Permit for 35 storeys lifts return to $3.1m
May 11, 2013
Melbourne City Council's stamp of planning approval has added more than $3.1million to the sale price of a development site on the northern edge of the CBD.
The owner, lawyer and private investor Konfir Kabo, has sold the La Trobe Street property for $8.5 million after buying it for $5.33 million (including stamp duty) less than three years ago.
Agents in conjunction, Fitzroys and Colliers International declined to comment on the identity of the purchaser, who is believed to be an ''active'' Melbourne-based developer.
Read more: http://www.theage.com.au/business/property/permit-for-35-storeys-lifts-r...
I hope this isn't built.
The buildings closer to the camera on the 2nd pic should go. Don't get rid of the older buildings which have some quality about them and leave the bland.
^^ 48-50 La Trobe has been sold for likely development, essentially the same size as 36-40 La Trobe.
Apparently the developer who purchased this site recently is looking to develop the it into an office tower with 10,900sqm of space instead of the apartment tower approved above.
revised scheme by Buchan Group / Urbis
Such a sad loss that will be for what is just another piece of sameness.
already at sales
Looks good. Can the title be changed to 39 Levels and 115m
Looks good but we shouldn't be losing what's already on the site for it.
For those not familiar with the building site, it's the greyish-white building between the red brick and yellow buildings.
At one stage it would have matched the blue building on the left, but has been renovated over the years.
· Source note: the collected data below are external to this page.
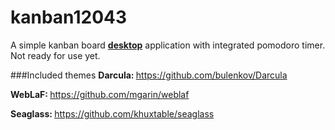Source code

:# kanban12043
A simple kanban board <b><u>desktop</u></b> application with integrated pomodoro timer. Not ready for use yet.

###Included themes
<b>Darcula: </b><a>https://github.com/bulenkov/Darcula</a>

<b>WebLaF: </b><a>https://github.com/mgarin/weblaf</a>

<b>Seaglass: </b><a>https://github.com/khuxtable/seaglass</a>
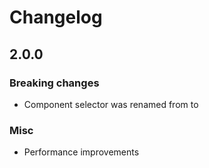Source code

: # Changelog

## 2.0.0

### Breaking changes

 - Component selector was renamed from <essentials-ui-select> to <essential-select>

### Misc

 - Performance improvements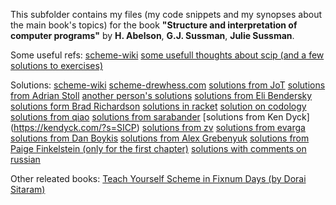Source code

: This subfolder contains my files (my code snippets and my synopses about the main book's topics) 
for the book  **"Structure and interpretation of computer programs"** by **H. Abelson**, **G.J. Sussman**, **Julie Sussman**.

Some useful refs:
[scheme-wiki](http://community.schemewiki.org/)
[some usefull thoughts about scip (and a few solutions to exercises)](https://tekkie.wordpress.com/)

Solutions:
[scheme-wiki](http://community.schemewiki.org/?SICP-Solutions)
[scheme-drewhess.com](http://wiki.drewhess.com/wiki/Category:SICP_solutions)
[solutions from JoT](http://jots-jottings.blogspot.com/p/sicp-exercise-index.html)
[solutions from Adrian Stoll](https://adrianstoll.com/sicp/)
[another person's solutions](https://www.inchmeal.io/)
[solutions from Eli Bendersky](https://eli.thegreenplace.net/tag/sicp)
[solutions form Brad Richardson](https://gitlab.com/everythingfunctional/SICP-Solutions)
[solutions in racket](https://wizardbook.wordpress.com/solutions-index/)
[solution on codology](https://codology.net/)
[solutions from qiao](https://github.com/qiao/sicp-solutions)
[solutions from sarabander](https://github.com/sarabander/p2pu-sicp)
[solutions from Ken Dyck] (https://kendyck.com/?s=SICP)
[solutions from zv](http://zv.github.io/)
[solutions from evarga](https://evarga.gitbooks.io/solutions-guide-for-the-sicp-book/content/)
[solutions from Dan Boykis](http://danboykis.com/categories/sicp/)
[solutions from Alex Grebenyuk](https://github.com/kean/SICP)
[solutions from Paige Finkelstein (only for the first chapter)](https://github.com/bolducp/SICP)
[solutions with comments on russian](http://sicp.sergeykhenkin.com/)

Other releated books:
[Teach Yourself Scheme in Fixnum Days (by Dorai Sitaram)](https://ds26gte.github.io/tyscheme/)
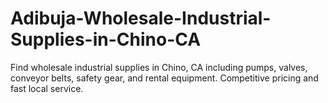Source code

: # Adibuja-Wholesale-Industrial-Supplies-in-Chino-CA
Find wholesale industrial supplies in Chino, CA including pumps, valves, conveyor belts, safety gear, and rental equipment. Competitive pricing and fast local service.
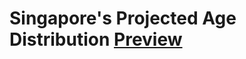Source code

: # Singapore's Projected Age Distribution [Preview](https://xuanx1.github.io/sgPopPercent/singapore_age_distribution.html)
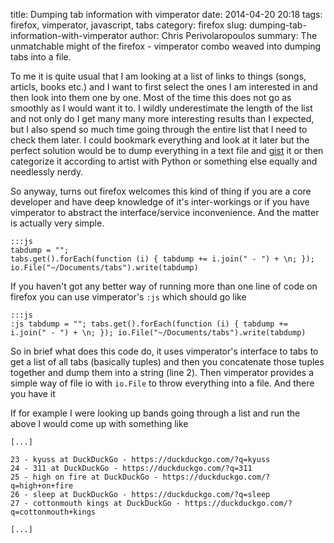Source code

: title: Dumping tab information with vimperator
date: 2014-04-20 20:18
tags: firefox, vimperator, javascript, tabs
category: firefox
slug: dumping-tab-information-with-vimperator
author: Chris Perivolaropoulos
summary: The unmatchable might of the firefox - vimperator combo weaved into dumping tabs into a file.

To me it is quite usual that I am looking at a list of links to things
(songs, articls, books etc.) and I want to first select the ones I am
interested in and then look into them one by one. Most of the time
this does not go as smoothly as I would want it to. I wildly
underestimate the length of the list and not only do I get many many
more interesting results than I expected, but I also spend so much
time going through the entire list that I need to check them later. I
could bookmark everything and look at it later but the perfect
solution would be to dump everything in a text file and
[gist](http://gist.github.com) it or then categorize it according to
artist with Python or something else equally and needlessly nerdy.

So anyway, turns out firefox welcomes this kind of thing if you are a
core developer and have deep knowledge of it's inter-workings or if
you have vimperator to abstract the interface/service
inconvenience. And the matter is actually very simple.

    :::js
	tabdump = "";
	tabs.get().forEach(function (i) { tabdump += i.join(" - ") + \n; });
	io.File("~/Documents/tabs").write(tabdump)

If you haven't got any better way of running more than one line of
code on firefox you can use vimperator's `:js` which should go like

    :::js
	:js tabdump = ""; tabs.get().forEach(function (i) { tabdump += i.join(" - ") + \n; }); io.File("~/Documents/tabs").write(tabdump)


So in brief what does this code do, it uses vimperator's interface to
tabs to get a list of all tabs (basically tuples) and then you
concatenate those tuples together and dump them into a string (line
2). Then vimperator provides a simple way of file io with `io.File` to
throw everything into a file. And there you have it

If for example I were looking up bands going through a list and run
the above I would come up with something like

	[...]

	23 - kyuss at DuckDuckGo - https://duckduckgo.com/?q=kyuss
	24 - 311 at DuckDuckGo - https://duckduckgo.com/?q=311
	25 - high on fire at DuckDuckGo - https://duckduckgo.com/?q=high+on+fire
	26 - sleep at DuckDuckGo - https://duckduckgo.com/?q=sleep
	27 - cottonmouth kings at DuckDuckGo - https://duckduckgo.com/?q=cottonmouth+kings

	[...]
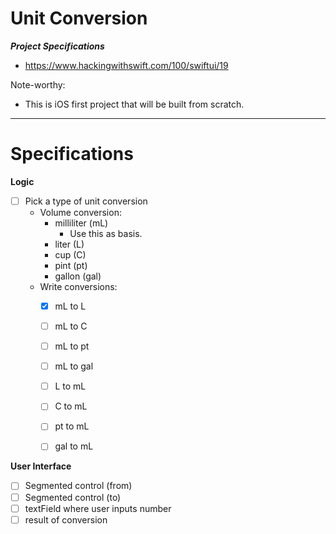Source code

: #  Unit Conversion
***Project Specifications***
- https://www.hackingwithswift.com/100/swiftui/19

Note-worthy:
- This is iOS first project that will be built from scratch.
___

# Specifications
**Logic**
- [ ] Pick a type of unit conversion
    - Volume conversion:
        - milliliter (mL)
            - Use this as basis.
        - liter (L)
        - cup (C)
        - pint (pt)
        - gallon (gal)
    - Write conversions:
        - [x] mL to L
        - [ ] mL to C
        - [ ] mL to pt
        - [ ] mL to gal
        
        - [ ] L to mL
        - [ ] C to mL
        - [ ] pt to mL
        - [ ] gal to mL
        
**User Interface**
- [ ] Segmented control (from) 
- [ ] Segmented control (to)
- [ ] textField where user inputs number
- [ ] result of conversion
It can still be saved by restoring it to match the blue building and this would help preserve a reasonably intact stretch of nice old buildings in Latrobe Street.
I'm in two minds about this new proposal, I do like it, but also like what is currently there.
I collect, therefore I am. thecollectormm.com.au
Almost 50% sold, aiming for April/May construction i think it was..
This is one of the saddest losses for Melbourne's heritage in a long time - one half of the Burton Livery & Stables building - the last of its kind in the CBD. We will surely regret this destruction of the best of our remaining Victorian heritage once it is gone. This could have become an iconic cafe, bar or a myriad of other small scale, but economically significant possibilities. Now all it can become is a pile of rubble, to be replaced by one of a vast number of new towers appearing all over the CBD - how many non-heritage or infill sites could have been used to achieve the same outcome without this significant loss?
construction tender issued - looks to be that every project announced at the moment can't go wrong in terms of sales
A sad loss to one of the last stretches of intact historic streetscape in the CBD - the last great livery and stables building in Melbourne from the Victorian era.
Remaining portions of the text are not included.